By Argyll Cyrus Geducos
Malacañang said that President Duterte did not commit any act of treason when he admitted that foreign countries were listening in on conversations of Filipinos in the country.
Presidential Spokesperson Salvador Panelo made the statement after senatorial candidate Neri Colmenares said it can be considered as treason if President Duterte was allowing foreign countries to spy on Filipinos.
In his press briefing, Panelo said that it was ordinary for all countries to share intelligence information. He also believed that it did not violate the Constitution.
“It’s not [treason]. It’s an exchange of intelligence information. And all countries do that,” Panelo said Monday.
“I don’t think so (violating the Constitution). Kasi alam mo yung (Because you know) sharing of intelligence information hindi rin naman ibig sabihin nagso-surveillance yung mga yun (does not mean that they are putting people here under surveillance),” he added.
The Palace official also raised the possibility that the information given by the foreign country really originated from local intelligence agents.
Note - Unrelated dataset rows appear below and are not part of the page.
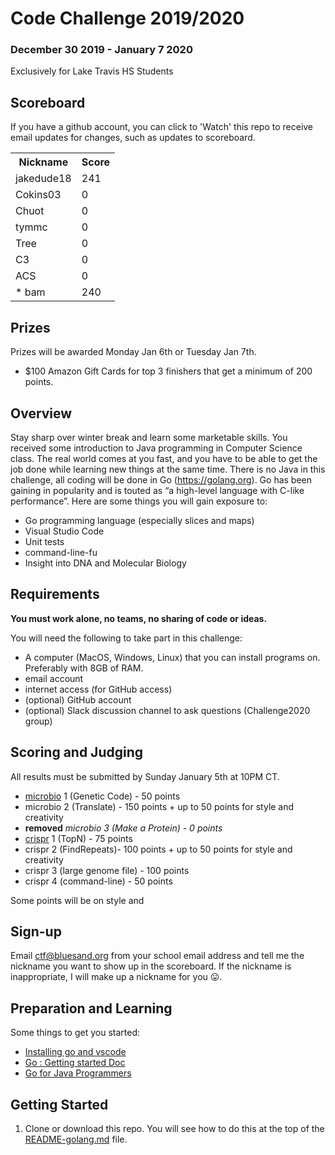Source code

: # Code Challenge 2019/2020

### December 30 2019 - January 7 2020

Exclusively for Lake Travis HS Students

## Scoreboard
If you have a github account, you can click to 'Watch' this repo to receive email updates for changes, such as updates to scoreboard.

<table>
<tr><th>Nickname</th><th>Score</th></tr>
<tr><td>jakedude18</td><td>241</td></tr>
<tr><td>Cokins03</td><td>0</td></tr>
<tr><td>Chuot</td><td>0</td></tr>
<tr><td>tymmc</td><td>0</td></tr>
<tr><td>Tree</td><td>0</td></tr>
<tr><td>C3</td><td>0</td></tr>
<tr><td>ACS</td><td>0</td></tr>
<tr><td>* bam</td><td>240</td></tr>
</tr>
</table>

## Prizes
Prizes will be awarded Monday Jan 6th or Tuesday Jan 7th.
- $100 Amazon Gift Cards for top 3 finishers that get a minimum of 200 points.

## Overview

Stay sharp over winter break and learn some marketable skills.  You received some introduction to Java programming in Computer Science class.  The real world comes at you fast, and you have to be able to get the job done while learning new things at the same time.  There is no Java in this challenge, all coding will be done in Go (https://golang.org).  Go has been gaining in popularity and is touted as “a high-level language with C-like performance”.  Here are some things you will gain exposure to:

- Go programming language (especially slices and maps)
- Visual Studio Code
- Unit tests
- command-line-fu
- Insight into DNA and Molecular Biology

## Requirements

**You must work alone, no teams, no sharing of code or ideas.**

You will need the following to take part in this challenge:
- A computer (MacOS, Windows, Linux) that you can install programs on.  Preferably with 8GB of RAM.
- email account
- internet access (for GitHub access)
- (optional) GitHub account
- (optional) Slack discussion channel to ask questions (Challenge2020 group)

## Scoring and Judging
All results must be submitted by Sunday January 5th at 10PM CT.

 - [microbio](/microbio) 1 (Genetic Code) - 50 points
 - microbio 2 (Translate) - 150 points + up to 50 points for style and creativity
 - **removed** *microbio 3 (Make a Protein) - 0 points*
 - [crispr](./crispr) 1 (TopN) - 75 points
 - crispr 2 (FindRepeats)- 100 points + up to 50 points for style and creativity
 - crispr 3 (large genome file) - 100 points
 - crispr 4 (command-line) - 50 points

Some points will be on style and

## Sign-up
Email ctf@bluesand.org from your school email address and tell me the nickname you want to show up in the scoreboard.  If the nickname is inappropriate, I will make up a nickname for you 😛.

## Preparation and Learning
Some things to get you started:
- [Installing go and vscode](./README-golang.md)
- [Go : Getting started Doc](https://golang.org/doc/install)
- [Go for Java Programmers](https://talks.golang.org/2015/go-for-java-programmers.slide)

## Getting Started
1. Clone or download this repo.  You will see how to do this at the top of the [README-golang.md](./README-golang.md) file.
“Pwede rin namang galing sa atin tapos sinabi doon sa… mga agents naman ‘yang mga ‘yan. Mga agents ng iba’t ibang bansa. Pwedeng galing dito, kung sino man ang nagbigay sa kanila, shinare sa atin. So it doesn’t follow na surveillance (It’s possible that the information came from here but the agents just shared it with foreign agents. So it doesn’t follow that there is surveillance),” Panelo said.
Earlier, Duterte admitted that foreign countries were listening in on the conversation of journalists. He made the statement after the Philippine Center for Investigative Journalism (PCIJ) released a three-part story on the Duterte family’s wealth.
After the President’s admission, Malacañang confirmed the existence of a matrix which linked members of the media and lawyers to an ouster plot against Duterte.
Panelo earlier said that receiving information from foreign country was not illegal since it was part of a process called intelligence information sharing.
“‘Yan ang tinatawag na (That is what we call) sharing of intelligence information. That’s standard for all countries if it affects the security,” he said.